Blues Singer Anita White Defiantly Responds To Lady A Lawsuit: ‘I Am Not Going To Be Erased’

Country trio Lady A’s recent name change from original moniker Lady Antebellum was orchestrated to erase the tinge of racism associated with the word “antebellum” and its associations with slavery and the Confederacy.

However, the band’s quick name change apparently wasn’t accompanied by enough due diligence. As a result, it was only after the name change that they discovered Seattle-based blues singer Anita White has called herself Lady A for years, and even recorded several albums under that name.

The end result is the awkward scenario of an all-white group suing a Black woman over a name that she’s used for more than 20 years.

After the group launched its lawsuit on Wednesday, suing for the right to continue using the Lady A trademark, White is responding to the suit, which the group members claim they were forced to launch when White allegedly demanded $10 million to grant permission.

RELATED: Lady A Suing Black Singer Who’s Used The Name For Decades

In an interview with Vulture, White breaks her silence and shares her version of what went down.

“I was quiet for two weeks because I was trying to believe that it was going to be okay and that they would realize that it would be easier to just change their name, or pay me for my name,” White says. “But here we go again with another white person trying to take something from a Black person, even though they say they’re trying to help.”

She added: “You don’t get to just come and take because you have that privilege. We don’t have that luxury or that privilege, so we need somebody to help us and lift us up.”

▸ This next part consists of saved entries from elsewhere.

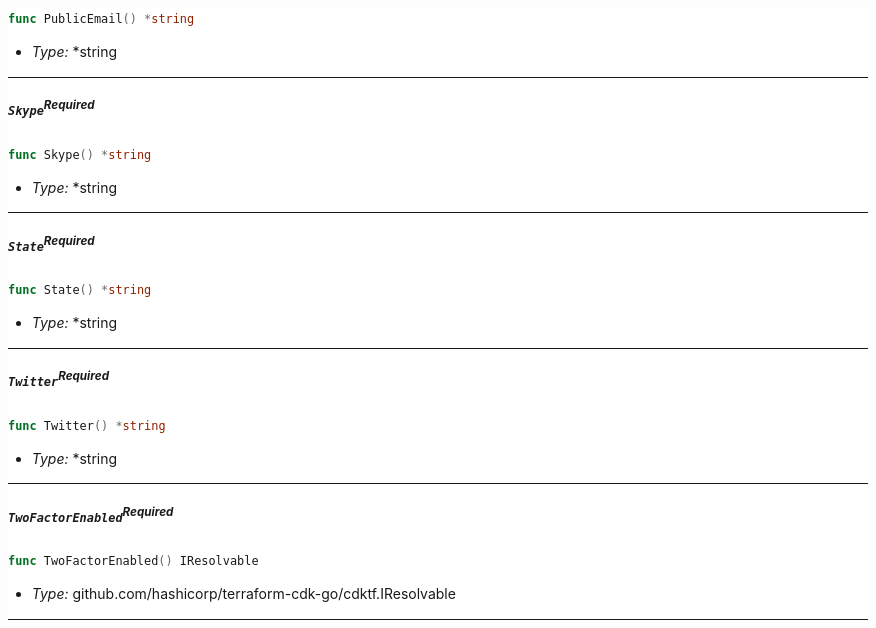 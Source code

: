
 ```go
func PublicEmail() *string
```

- *Type:* *string

---

##### `Skype`<sup>Required</sup> <a name="Skype" id="@cdktf/provider-gitlab.dataGitlabGroupProvisionedUsers.DataGitlabGroupProvisionedUsersProvisionedUsersOutputReference.property.skype"></a>

```go
func Skype() *string
```

- *Type:* *string

---

##### `State`<sup>Required</sup> <a name="State" id="@cdktf/provider-gitlab.dataGitlabGroupProvisionedUsers.DataGitlabGroupProvisionedUsersProvisionedUsersOutputReference.property.state"></a>

```go
func State() *string
```

- *Type:* *string

---

##### `Twitter`<sup>Required</sup> <a name="Twitter" id="@cdktf/provider-gitlab.dataGitlabGroupProvisionedUsers.DataGitlabGroupProvisionedUsersProvisionedUsersOutputReference.property.twitter"></a>

```go
func Twitter() *string
```

- *Type:* *string

---

##### `TwoFactorEnabled`<sup>Required</sup> <a name="TwoFactorEnabled" id="@cdktf/provider-gitlab.dataGitlabGroupProvisionedUsers.DataGitlabGroupProvisionedUsersProvisionedUsersOutputReference.property.twoFactorEnabled"></a>

```go
func TwoFactorEnabled() IResolvable
```

- *Type:* github.com/hashicorp/terraform-cdk-go/cdktf.IResolvable

---
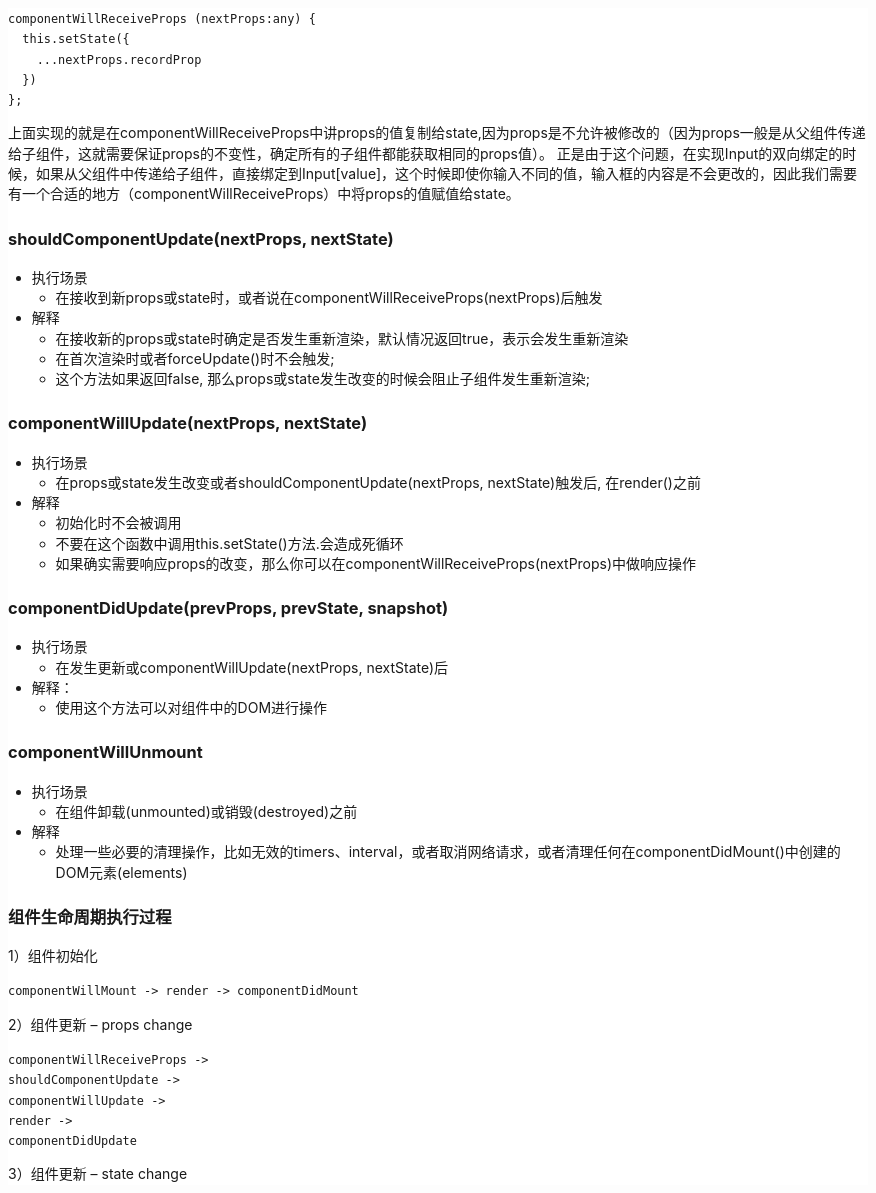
   ```
  componentWillReceiveProps (nextProps:any) {
    this.setState({
      ...nextProps.recordProp
    })
  };
  ```
  上面实现的就是在componentWillReceiveProps中讲props的值复制给state,因为props是不允许被修改的（因为props一般是从父组件传递给子组件，这就需要保证props的不变性，确定所有的子组件都能获取相同的props值）。
  正是由于这个问题，在实现Input的双向绑定的时候，如果从父组件中传递给子组件，直接绑定到Input[value]，这个时候即使你输入不同的值，输入框的内容是不会更改的，因此我们需要有一个合适的地方（componentWillReceiveProps）中将props的值赋值给state。
### shouldComponentUpdate(nextProps, nextState)
* 执行场景
	* 在接收到新props或state时，或者说在componentWillReceiveProps(nextProps)后触发
* 解释
	* 在接收新的props或state时确定是否发生重新渲染，默认情况返回true，表示会发生重新渲染
	* 在首次渲染时或者forceUpdate()时不会触发;
	* 这个方法如果返回false, 那么props或state发生改变的时候会阻止子组件发生重新渲染;

### componentWillUpdate(nextProps, nextState)
* 执行场景
	* 在props或state发生改变或者shouldComponentUpdate(nextProps, nextState)触发后, 在render()之前	 
* 解释
	* 初始化时不会被调用
	* 不要在这个函数中调用this.setState()方法.会造成死循环
	* 如果确实需要响应props的改变，那么你可以在componentWillReceiveProps(nextProps)中做响应操作

### componentDidUpdate(prevProps, prevState, snapshot)
* 执行场景
	* 在发生更新或componentWillUpdate(nextProps, nextState)后	
* 解释： 
	* 使用这个方法可以对组件中的DOM进行操作
		 
### componentWillUnmount
* 执行场景
	* 在组件卸载(unmounted)或销毁(destroyed)之前
* 解释
	* 处理一些必要的清理操作，比如无效的timers、interval，或者取消网络请求，或者清理任何在componentDidMount()中创建的DOM元素(elements) 		 	 		 

### 组件生命周期执行过程 	
1）组件初始化

```
componentWillMount -> render -> componentDidMount
```
2）组件更新 – props change

```
componentWillReceiveProps -> 
shouldComponentUpdate -> 
componentWillUpdate -> 
render -> 
componentDidUpdate
```
3）组件更新 – state change
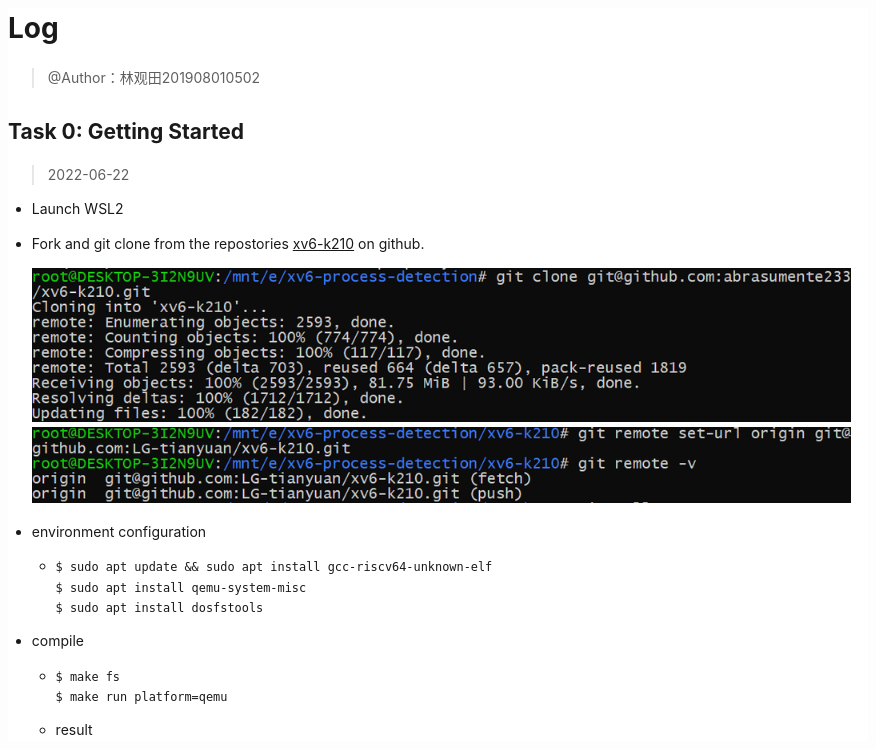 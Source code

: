 # Log

> @Author：林观田201908010502

## Task 0: Getting Started

> 2022-06-22

- Launch WSL2

- Fork and git clone from the repostories [xv6-k210](https://github.com/abrasumente233/xv6-k210) on github.

  <img src="figs/开发日志/image-20220622094330568.png" alt="image-20220622094330568" style="zoom:80%;" />

  <img src="figs/开发日志/image-20220622095428277.png" alt="image-20220622095428277" style="zoom:80%;" />

- environment configuration

  - ```shell
    $ sudo apt update && sudo apt install gcc-riscv64-unknown-elf
    $ sudo apt install qemu-system-misc
    $ sudo apt install dosfstools
    ```

- compile

  - ```shell
    $ make fs
    $ make run platform=qemu
    ```

  - result
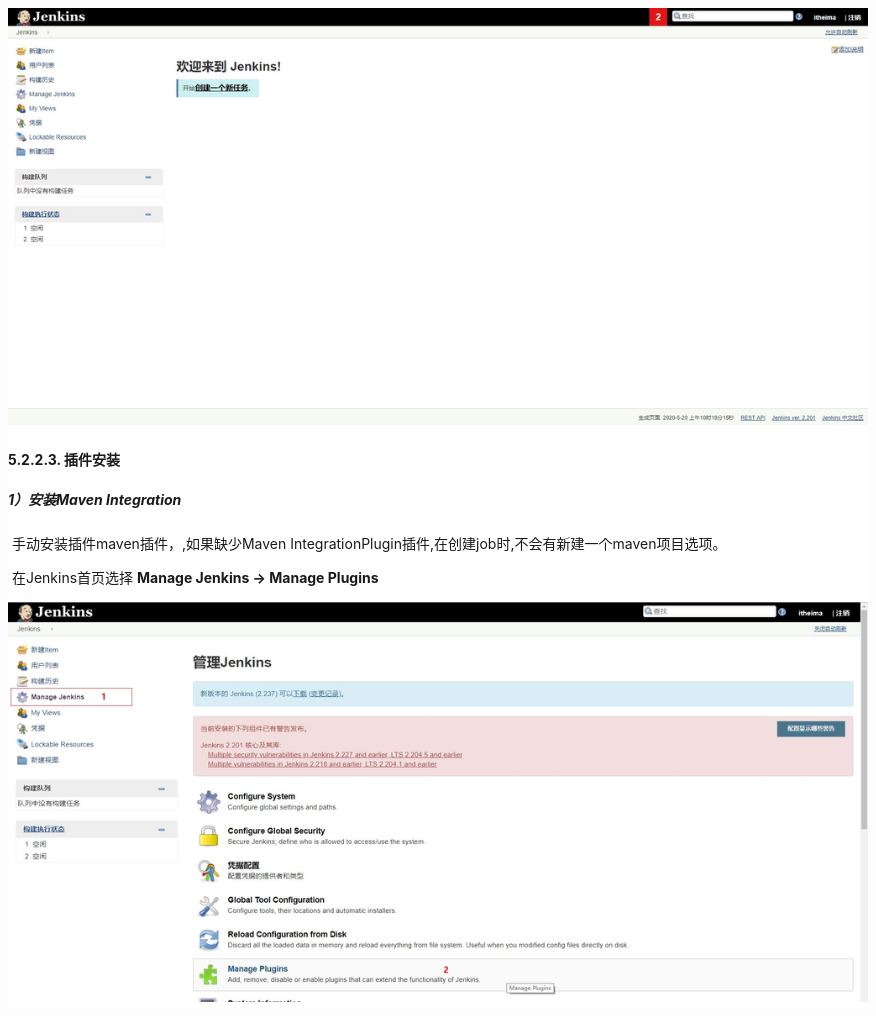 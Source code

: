 ![](./总img/项目4/158.png)

#### 5.2.2.3. 插件安装

##### 1）安装Maven Integration

​	手动安装插件maven插件，,如果缺少Maven    IntegrationPlugin插件,在创建job时,不会有新建一个maven项目选项。

​	在Jenkins首页选择  **Manage Jenkins -> Manage  Plugins**

![](./总img/项目4/159.png)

The group members and White had a Zoom meeting, where “progress” was said to have been made. However, White now says she “think[s Lady A the trio] always knew what they were gonna do,” recalling that band members Dave Haywood, Charles Kelley and Hillary Scott asked her several times post a photo of the meeting on her social media.

 

The preliminary contract she received on June 30, she says, “had no substance,” explaining the contract “said that we would coexist and that they would use their best efforts to assist me on social media platforms, Amazon, iTunes, all that. But what does that mean? I had suggested on the Zoom call that they go by the Band Lady A, or Lady A the Band, and I could be Lady A the Artist, but they didn’t want to do that.”

RELATED: Lady A Calls Blues Singer Lady A To Talk About Use Of Name

She also addressed the band’s contention that she demanded $10 million, and did not dispute the figure. However, she insisted that of that money, she’d keep half while the remaining $5 million would be distributed to various charities, “including organizations that provide support to other independent Black artists.”

States White: “If you want to be an advocate or an ally, you help those who you’re oppressing. And that might require you to give up something because I am not going to be erased.”